Barco’s research indicates that 77% of respondents cannot imagine working without their laptops and have enjoyed sharing their screen and content with just a simple click. With meetings now controlled via the user’s laptop, businesses must invest in solutions that continue this seamless connectivity. To that end, agnostic solutions allow workers to connect and collaborate irrespective of the meeting platform (Webex by Cisco, Zoom, Microsoft Teams, and so on).
Additionally, the return to offices is unlikely to be instant or unanimous. Despite calls from certain corners of the finance and banking sector to do so, many employees will continue to work from home periodically or permanently. Therefore, companies should ensure that their meeting rooms are well equipped for hybrid meetings.
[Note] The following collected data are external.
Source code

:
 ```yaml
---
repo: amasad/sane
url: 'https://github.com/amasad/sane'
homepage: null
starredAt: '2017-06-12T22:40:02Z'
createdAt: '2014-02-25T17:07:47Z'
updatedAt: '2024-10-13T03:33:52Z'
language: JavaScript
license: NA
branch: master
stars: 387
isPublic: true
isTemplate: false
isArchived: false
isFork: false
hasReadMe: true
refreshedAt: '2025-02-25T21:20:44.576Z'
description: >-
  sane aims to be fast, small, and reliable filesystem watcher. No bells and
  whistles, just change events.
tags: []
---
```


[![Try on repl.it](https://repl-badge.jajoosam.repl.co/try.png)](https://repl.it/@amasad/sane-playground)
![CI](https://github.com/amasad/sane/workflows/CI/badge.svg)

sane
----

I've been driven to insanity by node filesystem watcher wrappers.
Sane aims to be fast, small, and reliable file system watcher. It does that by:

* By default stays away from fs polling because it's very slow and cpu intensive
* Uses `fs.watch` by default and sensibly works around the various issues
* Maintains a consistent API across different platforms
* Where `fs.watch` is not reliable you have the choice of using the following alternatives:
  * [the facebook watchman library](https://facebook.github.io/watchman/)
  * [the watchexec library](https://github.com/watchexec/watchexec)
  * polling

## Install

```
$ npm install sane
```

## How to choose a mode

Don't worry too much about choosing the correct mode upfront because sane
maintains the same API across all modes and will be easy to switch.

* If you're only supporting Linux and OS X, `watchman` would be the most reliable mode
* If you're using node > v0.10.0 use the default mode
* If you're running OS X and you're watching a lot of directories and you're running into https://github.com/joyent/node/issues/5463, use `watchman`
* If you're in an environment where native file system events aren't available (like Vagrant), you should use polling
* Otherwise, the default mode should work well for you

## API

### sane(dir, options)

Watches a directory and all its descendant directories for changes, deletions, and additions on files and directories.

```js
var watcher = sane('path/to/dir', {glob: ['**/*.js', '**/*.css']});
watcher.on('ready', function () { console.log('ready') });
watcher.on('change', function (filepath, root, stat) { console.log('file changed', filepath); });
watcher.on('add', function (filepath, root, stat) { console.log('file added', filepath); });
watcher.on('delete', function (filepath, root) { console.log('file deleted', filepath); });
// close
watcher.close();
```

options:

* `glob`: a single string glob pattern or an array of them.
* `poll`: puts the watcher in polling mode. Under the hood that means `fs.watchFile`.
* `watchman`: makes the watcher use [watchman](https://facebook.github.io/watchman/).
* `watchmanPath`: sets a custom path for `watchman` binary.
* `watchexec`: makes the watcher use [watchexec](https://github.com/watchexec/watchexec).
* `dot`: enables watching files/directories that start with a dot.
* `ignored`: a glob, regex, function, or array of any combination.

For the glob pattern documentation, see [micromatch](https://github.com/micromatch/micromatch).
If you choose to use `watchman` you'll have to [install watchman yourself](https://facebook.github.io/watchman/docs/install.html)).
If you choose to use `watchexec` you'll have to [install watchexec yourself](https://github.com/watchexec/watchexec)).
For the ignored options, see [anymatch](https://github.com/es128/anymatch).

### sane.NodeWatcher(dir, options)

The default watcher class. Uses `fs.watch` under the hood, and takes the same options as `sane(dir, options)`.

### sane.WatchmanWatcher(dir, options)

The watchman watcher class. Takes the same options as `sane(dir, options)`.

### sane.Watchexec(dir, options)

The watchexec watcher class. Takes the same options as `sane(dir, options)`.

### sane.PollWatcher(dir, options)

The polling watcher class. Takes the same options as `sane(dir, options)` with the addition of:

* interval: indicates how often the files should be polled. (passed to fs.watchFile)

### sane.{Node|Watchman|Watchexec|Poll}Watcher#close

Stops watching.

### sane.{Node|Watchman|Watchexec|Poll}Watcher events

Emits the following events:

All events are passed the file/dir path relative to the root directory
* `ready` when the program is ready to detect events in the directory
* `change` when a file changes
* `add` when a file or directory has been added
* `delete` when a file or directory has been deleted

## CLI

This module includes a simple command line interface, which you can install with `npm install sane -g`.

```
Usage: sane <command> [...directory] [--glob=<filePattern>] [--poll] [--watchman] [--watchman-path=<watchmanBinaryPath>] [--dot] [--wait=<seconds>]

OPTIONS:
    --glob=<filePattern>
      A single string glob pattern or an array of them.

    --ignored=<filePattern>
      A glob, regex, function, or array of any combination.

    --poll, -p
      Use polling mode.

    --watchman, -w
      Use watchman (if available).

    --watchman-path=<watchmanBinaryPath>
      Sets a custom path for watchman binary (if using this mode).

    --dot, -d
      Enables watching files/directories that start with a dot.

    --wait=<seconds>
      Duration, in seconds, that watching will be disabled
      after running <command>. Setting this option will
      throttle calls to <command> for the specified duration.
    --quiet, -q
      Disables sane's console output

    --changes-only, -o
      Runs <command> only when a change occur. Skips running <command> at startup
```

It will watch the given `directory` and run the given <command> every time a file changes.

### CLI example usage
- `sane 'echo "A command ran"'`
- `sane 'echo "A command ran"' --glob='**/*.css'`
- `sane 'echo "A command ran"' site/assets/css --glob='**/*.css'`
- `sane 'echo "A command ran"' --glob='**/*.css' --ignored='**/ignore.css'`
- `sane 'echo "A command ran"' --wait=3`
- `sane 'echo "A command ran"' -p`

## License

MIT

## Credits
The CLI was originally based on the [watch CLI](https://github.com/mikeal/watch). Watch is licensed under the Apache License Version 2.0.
While security is important in any industry, the highly sensitive and data-driven nature of financial work makes it critical for success. Early in the pandemic, hijacked conferencing platforms and cyber-attacks by hackers/pranksters became a regular occurrence. With meetings likely to continue in a hybrid fashion, it is essential that any future tech invested in is secure. Particularly with agnostic solutions that connect the user’s laptop to meeting room equipment, there must be strong security considerations. For starters, the sector should prioritise investing in solutions that incorporate security directly into the product’s design.
Another key responsibility comes from within the company via the education of employees. Ensuring that workers are well aware of prevalent dangers and the necessary precautions to be taken when using a new device is paramount. Like others, the financial sector is still learning to shape a future of work that accommodates its employees’ needs and preferences. As the industry begins to embrace hybrid work, it creates plenty of opportunities to eliminate the inefficiencies of the pre-pandemic world, thereby reimagining everything from work technology to office spaces.